What you should do: An exact reprint of all the records is the expected answer.

Source records

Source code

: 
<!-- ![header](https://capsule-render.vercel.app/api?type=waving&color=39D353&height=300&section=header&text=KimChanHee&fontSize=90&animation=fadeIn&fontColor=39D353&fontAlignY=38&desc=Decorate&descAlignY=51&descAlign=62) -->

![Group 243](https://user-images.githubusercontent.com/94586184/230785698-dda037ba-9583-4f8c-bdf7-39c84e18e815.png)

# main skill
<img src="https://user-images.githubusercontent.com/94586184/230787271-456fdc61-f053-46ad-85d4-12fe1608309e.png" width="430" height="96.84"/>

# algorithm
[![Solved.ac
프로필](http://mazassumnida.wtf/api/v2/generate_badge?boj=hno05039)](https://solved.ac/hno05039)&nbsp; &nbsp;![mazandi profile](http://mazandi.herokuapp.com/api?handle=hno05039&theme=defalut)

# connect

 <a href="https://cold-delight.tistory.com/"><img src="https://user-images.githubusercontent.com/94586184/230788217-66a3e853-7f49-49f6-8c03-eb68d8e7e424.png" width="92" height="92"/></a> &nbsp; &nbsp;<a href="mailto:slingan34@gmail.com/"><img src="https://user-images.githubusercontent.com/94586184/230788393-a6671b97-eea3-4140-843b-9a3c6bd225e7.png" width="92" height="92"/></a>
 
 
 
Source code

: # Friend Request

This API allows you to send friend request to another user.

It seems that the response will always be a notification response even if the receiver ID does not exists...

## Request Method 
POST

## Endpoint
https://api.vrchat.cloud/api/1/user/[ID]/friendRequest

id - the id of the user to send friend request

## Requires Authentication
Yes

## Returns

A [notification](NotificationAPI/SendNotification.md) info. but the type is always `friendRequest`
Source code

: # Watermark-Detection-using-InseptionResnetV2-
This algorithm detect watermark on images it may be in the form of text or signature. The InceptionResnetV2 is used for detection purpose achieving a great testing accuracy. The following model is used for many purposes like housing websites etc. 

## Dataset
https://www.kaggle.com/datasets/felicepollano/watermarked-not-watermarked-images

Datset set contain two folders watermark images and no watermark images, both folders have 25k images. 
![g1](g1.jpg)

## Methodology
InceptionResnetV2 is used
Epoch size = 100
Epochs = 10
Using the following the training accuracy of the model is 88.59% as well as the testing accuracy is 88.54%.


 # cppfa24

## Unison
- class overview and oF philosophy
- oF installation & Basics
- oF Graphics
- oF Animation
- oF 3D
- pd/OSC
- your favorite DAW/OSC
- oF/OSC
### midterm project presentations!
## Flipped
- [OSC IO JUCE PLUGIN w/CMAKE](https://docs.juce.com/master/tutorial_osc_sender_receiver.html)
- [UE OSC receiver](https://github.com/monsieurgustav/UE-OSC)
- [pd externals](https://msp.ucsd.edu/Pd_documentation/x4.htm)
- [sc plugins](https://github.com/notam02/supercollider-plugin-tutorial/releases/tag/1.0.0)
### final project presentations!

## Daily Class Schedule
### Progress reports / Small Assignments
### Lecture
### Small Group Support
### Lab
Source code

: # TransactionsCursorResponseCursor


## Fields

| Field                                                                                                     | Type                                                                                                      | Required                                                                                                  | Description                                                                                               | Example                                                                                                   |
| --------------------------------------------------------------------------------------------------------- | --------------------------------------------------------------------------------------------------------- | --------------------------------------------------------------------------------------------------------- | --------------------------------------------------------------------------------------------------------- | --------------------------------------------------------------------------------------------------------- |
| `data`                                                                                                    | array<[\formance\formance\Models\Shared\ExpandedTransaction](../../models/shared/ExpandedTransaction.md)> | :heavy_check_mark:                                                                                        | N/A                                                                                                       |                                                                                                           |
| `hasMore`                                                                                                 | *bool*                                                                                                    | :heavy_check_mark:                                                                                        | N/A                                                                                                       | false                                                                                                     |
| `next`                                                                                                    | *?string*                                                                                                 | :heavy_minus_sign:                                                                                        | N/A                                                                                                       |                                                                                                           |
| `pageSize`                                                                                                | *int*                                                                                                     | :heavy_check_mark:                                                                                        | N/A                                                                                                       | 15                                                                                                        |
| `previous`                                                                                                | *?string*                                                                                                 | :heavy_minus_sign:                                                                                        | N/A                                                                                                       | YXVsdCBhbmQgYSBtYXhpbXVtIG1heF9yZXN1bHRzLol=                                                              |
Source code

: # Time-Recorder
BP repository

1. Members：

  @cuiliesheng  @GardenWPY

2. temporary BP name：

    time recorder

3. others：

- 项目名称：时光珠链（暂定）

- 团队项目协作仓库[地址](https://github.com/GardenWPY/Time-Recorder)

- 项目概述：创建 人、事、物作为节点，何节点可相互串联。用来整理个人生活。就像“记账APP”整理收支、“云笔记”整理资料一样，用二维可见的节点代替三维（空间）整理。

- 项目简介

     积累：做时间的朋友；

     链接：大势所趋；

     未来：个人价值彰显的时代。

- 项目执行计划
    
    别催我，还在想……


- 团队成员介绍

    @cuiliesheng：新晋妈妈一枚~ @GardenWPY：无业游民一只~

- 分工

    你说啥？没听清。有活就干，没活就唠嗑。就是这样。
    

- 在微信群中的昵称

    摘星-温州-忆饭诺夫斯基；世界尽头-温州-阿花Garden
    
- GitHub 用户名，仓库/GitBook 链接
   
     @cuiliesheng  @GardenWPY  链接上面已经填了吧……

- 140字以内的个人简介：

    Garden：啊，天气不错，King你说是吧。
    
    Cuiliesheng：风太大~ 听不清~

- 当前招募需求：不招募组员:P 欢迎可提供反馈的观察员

Exercise solution:
Source code

: 
<!-- ![header](https://capsule-render.vercel.app/api?type=waving&color=39D353&height=300&section=header&text=KimChanHee&fontSize=90&animation=fadeIn&fontColor=39D353&fontAlignY=38&desc=Decorate&descAlignY=51&descAlign=62) -->

![Group 243](https://user-images.githubusercontent.com/94586184/230785698-dda037ba-9583-4f8c-bdf7-39c84e18e815.png)

# main skill
<img src="https://user-images.githubusercontent.com/94586184/230787271-456fdc61-f053-46ad-85d4-12fe1608309e.png" width="430" height="96.84"/>

# algorithm
[![Solved.ac
프로필](http://mazassumnida.wtf/api/v2/generate_badge?boj=hno05039)](https://solved.ac/hno05039)&nbsp; &nbsp;![mazandi profile](http://mazandi.herokuapp.com/api?handle=hno05039&theme=defalut)

# connect

 <a href="https://cold-delight.tistory.com/"><img src="https://user-images.githubusercontent.com/94586184/230788217-66a3e853-7f49-49f6-8c03-eb68d8e7e424.png" width="92" height="92"/></a> &nbsp; &nbsp;<a href="mailto:slingan34@gmail.com/"><img src="https://user-images.githubusercontent.com/94586184/230788393-a6671b97-eea3-4140-843b-9a3c6bd225e7.png" width="92" height="92"/></a>
 
 
 
Source code

: # Friend Request

This API allows you to send friend request to another user.

It seems that the response will always be a notification response even if the receiver ID does not exists...

## Request Method 
POST

## Endpoint
https://api.vrchat.cloud/api/1/user/[ID]/friendRequest

id - the id of the user to send friend request

## Requires Authentication
Yes

## Returns

A [notification](NotificationAPI/SendNotification.md) info. but the type is always `friendRequest`
Source code

: # Watermark-Detection-using-InseptionResnetV2-
This algorithm detect watermark on images it may be in the form of text or signature. The InceptionResnetV2 is used for detection purpose achieving a great testing accuracy. The following model is used for many purposes like housing websites etc. 

## Dataset
https://www.kaggle.com/datasets/felicepollano/watermarked-not-watermarked-images

Datset set contain two folders watermark images and no watermark images, both folders have 25k images. 
![g1](g1.jpg)

## Methodology
InceptionResnetV2 is used
Epoch size = 100
Epochs = 10
Using the following the training accuracy of the model is 88.59% as well as the testing accuracy is 88.54%.


 # cppfa24

## Unison
- class overview and oF philosophy
- oF installation & Basics
- oF Graphics
- oF Animation
- oF 3D
- pd/OSC
- your favorite DAW/OSC
- oF/OSC
### midterm project presentations!
## Flipped
- [OSC IO JUCE PLUGIN w/CMAKE](https://docs.juce.com/master/tutorial_osc_sender_receiver.html)
- [UE OSC receiver](https://github.com/monsieurgustav/UE-OSC)
- [pd externals](https://msp.ucsd.edu/Pd_documentation/x4.htm)
- [sc plugins](https://github.com/notam02/supercollider-plugin-tutorial/releases/tag/1.0.0)
### final project presentations!

## Daily Class Schedule
### Progress reports / Small Assignments
### Lecture
### Small Group Support
### Lab
Source code

: # TransactionsCursorResponseCursor


## Fields

| Field                                                                                                     | Type                                                                                                      | Required                                                                                                  | Description                                                                                               | Example                                                                                                   |
| --------------------------------------------------------------------------------------------------------- | --------------------------------------------------------------------------------------------------------- | --------------------------------------------------------------------------------------------------------- | --------------------------------------------------------------------------------------------------------- | --------------------------------------------------------------------------------------------------------- |
| `data`                                                                                                    | array<[\formance\formance\Models\Shared\ExpandedTransaction](../../models/shared/ExpandedTransaction.md)> | :heavy_check_mark:                                                                                        | N/A                                                                                                       |                                                                                                           |
| `hasMore`                                                                                                 | *bool*                                                                                                    | :heavy_check_mark:                                                                                        | N/A                                                                                                       | false                                                                                                     |
| `next`                                                                                                    | *?string*                                                                                                 | :heavy_minus_sign:                                                                                        | N/A                                                                                                       |                                                                                                           |
| `pageSize`                                                                                                | *int*                                                                                                     | :heavy_check_mark:                                                                                        | N/A                                                                                                       | 15                                                                                                        |
| `previous`                                                                                                | *?string*                                                                                                 | :heavy_minus_sign:                                                                                        | N/A                                                                                                       | YXVsdCBhbmQgYSBtYXhpbXVtIG1heF9yZXN1bHRzLol=                                                              |
Source code

: # Time-Recorder
BP repository

1. Members：

  @cuiliesheng  @GardenWPY

2. temporary BP name：

    time recorder

3. others：

- 项目名称：时光珠链（暂定）

- 团队项目协作仓库[地址](https://github.com/GardenWPY/Time-Recorder)

- 项目概述：创建 人、事、物作为节点，何节点可相互串联。用来整理个人生活。就像“记账APP”整理收支、“云笔记”整理资料一样，用二维可见的节点代替三维（空间）整理。

- 项目简介

     积累：做时间的朋友；

     链接：大势所趋；

     未来：个人价值彰显的时代。

- 项目执行计划
    
    别催我，还在想……


- 团队成员介绍

    @cuiliesheng：新晋妈妈一枚~ @GardenWPY：无业游民一只~

- 分工

    你说啥？没听清。有活就干，没活就唠嗑。就是这样。
    

- 在微信群中的昵称

    摘星-温州-忆饭诺夫斯基；世界尽头-温州-阿花Garden
    
- GitHub 用户名，仓库/GitBook 链接
   
     @cuiliesheng  @GardenWPY  链接上面已经填了吧……

- 140字以内的个人简介：

    Garden：啊，天气不错，King你说是吧。
    
    Cuiliesheng：风太大~ 听不清~

- 当前招募需求：不招募组员:P 欢迎可提供反馈的观察员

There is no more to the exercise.